**Try it**
What is needed is every line of the data that includes the word "localhost". Please copy each one.

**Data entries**
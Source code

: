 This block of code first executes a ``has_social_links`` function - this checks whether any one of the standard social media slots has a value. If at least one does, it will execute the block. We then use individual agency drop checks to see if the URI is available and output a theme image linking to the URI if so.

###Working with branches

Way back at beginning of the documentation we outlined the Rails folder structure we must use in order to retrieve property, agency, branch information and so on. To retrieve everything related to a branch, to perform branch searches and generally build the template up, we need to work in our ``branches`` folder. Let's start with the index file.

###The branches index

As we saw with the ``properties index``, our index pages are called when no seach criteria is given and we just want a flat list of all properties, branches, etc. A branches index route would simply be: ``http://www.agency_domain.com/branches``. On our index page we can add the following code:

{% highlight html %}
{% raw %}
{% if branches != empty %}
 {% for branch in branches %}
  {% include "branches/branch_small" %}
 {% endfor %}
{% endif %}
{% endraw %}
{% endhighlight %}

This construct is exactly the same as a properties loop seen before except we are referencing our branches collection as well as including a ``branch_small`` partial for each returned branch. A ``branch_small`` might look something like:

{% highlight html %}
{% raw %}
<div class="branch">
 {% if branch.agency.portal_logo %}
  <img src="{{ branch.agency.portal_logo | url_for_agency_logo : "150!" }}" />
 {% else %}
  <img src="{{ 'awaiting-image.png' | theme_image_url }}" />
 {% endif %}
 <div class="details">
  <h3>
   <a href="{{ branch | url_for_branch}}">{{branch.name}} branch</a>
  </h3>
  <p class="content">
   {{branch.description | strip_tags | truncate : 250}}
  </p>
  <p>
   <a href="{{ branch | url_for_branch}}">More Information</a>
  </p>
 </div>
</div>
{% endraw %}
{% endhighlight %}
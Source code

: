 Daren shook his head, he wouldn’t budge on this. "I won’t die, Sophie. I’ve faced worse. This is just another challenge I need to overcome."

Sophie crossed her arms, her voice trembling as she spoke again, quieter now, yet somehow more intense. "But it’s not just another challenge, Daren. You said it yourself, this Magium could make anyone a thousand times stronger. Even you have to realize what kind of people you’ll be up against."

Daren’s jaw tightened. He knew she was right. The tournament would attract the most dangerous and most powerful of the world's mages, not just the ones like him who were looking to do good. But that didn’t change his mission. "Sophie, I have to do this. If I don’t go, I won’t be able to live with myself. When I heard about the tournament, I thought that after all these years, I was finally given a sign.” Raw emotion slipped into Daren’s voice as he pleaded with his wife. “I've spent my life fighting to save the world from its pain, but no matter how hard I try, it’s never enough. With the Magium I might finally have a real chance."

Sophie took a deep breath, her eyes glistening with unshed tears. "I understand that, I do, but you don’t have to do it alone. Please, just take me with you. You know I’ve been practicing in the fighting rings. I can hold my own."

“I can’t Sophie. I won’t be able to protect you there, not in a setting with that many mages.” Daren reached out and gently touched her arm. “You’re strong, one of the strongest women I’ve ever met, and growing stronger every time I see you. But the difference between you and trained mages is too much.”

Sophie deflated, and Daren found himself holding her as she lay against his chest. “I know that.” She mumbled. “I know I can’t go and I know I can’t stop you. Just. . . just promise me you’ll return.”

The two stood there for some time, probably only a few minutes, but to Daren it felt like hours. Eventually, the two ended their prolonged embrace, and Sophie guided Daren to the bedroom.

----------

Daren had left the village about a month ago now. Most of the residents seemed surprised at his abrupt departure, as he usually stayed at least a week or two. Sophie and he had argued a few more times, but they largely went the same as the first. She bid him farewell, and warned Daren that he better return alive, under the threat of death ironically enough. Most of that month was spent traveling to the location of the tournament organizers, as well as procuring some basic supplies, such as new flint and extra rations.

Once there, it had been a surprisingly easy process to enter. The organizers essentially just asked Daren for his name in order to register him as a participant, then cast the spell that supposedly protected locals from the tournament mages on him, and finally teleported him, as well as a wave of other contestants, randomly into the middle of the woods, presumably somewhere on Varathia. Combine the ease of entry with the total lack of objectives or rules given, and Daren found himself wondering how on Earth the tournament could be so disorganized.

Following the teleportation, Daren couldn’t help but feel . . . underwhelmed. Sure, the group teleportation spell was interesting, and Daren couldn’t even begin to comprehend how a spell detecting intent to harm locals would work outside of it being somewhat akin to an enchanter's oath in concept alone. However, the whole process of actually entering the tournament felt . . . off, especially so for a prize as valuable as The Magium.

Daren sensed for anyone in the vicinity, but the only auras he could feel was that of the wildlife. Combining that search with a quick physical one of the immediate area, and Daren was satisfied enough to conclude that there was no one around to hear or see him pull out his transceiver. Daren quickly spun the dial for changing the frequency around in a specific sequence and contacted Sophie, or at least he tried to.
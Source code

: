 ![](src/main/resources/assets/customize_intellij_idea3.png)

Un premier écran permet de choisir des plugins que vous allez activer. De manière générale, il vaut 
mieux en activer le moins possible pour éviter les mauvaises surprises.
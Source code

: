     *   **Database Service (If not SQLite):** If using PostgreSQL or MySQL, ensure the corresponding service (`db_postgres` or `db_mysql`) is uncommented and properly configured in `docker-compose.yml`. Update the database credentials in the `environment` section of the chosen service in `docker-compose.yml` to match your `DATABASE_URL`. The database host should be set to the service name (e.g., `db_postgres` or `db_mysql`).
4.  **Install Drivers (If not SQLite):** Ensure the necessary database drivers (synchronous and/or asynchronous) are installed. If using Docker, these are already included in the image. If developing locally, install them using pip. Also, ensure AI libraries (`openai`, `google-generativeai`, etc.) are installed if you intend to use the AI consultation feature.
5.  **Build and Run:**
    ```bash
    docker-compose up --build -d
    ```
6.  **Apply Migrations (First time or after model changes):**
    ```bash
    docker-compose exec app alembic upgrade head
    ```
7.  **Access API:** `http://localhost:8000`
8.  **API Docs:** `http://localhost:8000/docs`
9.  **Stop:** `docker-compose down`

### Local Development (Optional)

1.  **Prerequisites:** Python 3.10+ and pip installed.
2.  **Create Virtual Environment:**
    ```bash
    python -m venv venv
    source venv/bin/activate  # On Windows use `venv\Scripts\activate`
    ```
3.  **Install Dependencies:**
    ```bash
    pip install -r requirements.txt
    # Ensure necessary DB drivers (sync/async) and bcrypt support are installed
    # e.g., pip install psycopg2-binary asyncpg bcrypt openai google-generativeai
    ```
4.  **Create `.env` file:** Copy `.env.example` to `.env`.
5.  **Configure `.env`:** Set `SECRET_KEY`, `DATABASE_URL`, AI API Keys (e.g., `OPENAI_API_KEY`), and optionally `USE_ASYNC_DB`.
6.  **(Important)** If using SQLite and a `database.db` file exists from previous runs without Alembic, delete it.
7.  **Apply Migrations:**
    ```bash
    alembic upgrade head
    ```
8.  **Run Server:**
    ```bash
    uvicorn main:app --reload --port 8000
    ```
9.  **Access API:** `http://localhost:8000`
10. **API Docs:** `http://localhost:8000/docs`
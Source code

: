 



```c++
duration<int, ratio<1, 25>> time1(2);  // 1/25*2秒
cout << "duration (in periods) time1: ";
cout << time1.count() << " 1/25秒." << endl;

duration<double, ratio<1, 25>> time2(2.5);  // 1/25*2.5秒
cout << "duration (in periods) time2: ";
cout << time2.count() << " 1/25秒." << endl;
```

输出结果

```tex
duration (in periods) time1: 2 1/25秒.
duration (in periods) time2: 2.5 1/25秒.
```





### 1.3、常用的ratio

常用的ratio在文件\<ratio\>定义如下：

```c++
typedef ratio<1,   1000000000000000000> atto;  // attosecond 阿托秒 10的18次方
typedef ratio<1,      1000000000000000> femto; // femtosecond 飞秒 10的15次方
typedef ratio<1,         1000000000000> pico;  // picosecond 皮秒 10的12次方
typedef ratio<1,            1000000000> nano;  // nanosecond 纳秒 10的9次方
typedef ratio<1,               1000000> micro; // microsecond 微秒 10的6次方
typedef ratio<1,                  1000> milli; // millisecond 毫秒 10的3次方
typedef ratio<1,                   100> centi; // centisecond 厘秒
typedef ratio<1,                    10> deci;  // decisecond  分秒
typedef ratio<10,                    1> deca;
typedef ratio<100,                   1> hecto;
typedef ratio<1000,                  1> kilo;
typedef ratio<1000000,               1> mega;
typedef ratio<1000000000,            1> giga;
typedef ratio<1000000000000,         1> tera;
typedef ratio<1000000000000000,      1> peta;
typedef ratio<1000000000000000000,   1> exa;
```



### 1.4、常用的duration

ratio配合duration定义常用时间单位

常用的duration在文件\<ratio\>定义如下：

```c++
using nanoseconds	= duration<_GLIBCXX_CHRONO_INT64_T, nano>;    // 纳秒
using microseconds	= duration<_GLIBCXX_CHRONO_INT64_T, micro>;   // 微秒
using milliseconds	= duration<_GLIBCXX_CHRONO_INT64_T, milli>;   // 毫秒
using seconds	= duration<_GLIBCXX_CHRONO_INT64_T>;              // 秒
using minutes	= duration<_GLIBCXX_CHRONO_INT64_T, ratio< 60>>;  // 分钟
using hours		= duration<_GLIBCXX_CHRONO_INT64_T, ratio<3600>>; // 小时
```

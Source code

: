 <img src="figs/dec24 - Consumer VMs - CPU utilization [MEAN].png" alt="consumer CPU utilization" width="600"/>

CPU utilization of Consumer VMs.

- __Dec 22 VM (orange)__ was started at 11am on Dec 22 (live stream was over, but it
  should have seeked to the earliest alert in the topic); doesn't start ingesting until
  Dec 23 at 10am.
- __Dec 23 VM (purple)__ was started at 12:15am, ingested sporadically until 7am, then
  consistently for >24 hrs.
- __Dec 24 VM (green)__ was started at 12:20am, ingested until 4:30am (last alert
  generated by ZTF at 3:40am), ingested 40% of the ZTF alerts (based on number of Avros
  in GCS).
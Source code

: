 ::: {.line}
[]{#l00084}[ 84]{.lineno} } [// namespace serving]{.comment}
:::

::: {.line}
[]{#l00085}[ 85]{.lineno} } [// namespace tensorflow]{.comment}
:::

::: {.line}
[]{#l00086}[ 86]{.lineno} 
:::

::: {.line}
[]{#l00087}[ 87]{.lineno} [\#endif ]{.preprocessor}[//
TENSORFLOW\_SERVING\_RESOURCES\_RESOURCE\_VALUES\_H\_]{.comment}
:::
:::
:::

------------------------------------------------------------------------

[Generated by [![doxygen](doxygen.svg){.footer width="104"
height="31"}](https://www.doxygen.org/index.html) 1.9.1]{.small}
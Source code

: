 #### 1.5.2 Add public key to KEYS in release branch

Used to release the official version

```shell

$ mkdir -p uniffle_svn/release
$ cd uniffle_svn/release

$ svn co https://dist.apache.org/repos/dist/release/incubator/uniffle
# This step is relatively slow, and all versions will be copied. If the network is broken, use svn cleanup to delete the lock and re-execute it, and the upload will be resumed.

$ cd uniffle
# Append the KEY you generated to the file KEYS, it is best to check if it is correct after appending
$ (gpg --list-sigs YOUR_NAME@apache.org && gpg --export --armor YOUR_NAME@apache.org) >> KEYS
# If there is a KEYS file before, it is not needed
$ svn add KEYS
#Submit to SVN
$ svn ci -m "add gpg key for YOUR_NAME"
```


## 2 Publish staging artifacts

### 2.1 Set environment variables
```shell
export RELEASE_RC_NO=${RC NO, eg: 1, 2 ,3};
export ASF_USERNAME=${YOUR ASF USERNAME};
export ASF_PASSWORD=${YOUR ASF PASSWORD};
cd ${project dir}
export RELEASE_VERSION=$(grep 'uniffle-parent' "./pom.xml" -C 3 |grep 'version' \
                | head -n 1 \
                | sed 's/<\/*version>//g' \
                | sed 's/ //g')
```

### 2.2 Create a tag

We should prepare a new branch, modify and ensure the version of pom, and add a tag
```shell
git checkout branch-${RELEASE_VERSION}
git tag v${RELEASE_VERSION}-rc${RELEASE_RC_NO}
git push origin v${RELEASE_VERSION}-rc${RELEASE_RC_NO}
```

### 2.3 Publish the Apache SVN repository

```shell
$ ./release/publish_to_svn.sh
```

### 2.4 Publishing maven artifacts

**Completed exercise**
7.  **Access API:** `http://localhost:8000`
8.  **API Docs:** `http://localhost:8000/docs`
9.  **Access API:** `http://localhost:8000`
10. **API Docs:** `http://localhost:8000/docs`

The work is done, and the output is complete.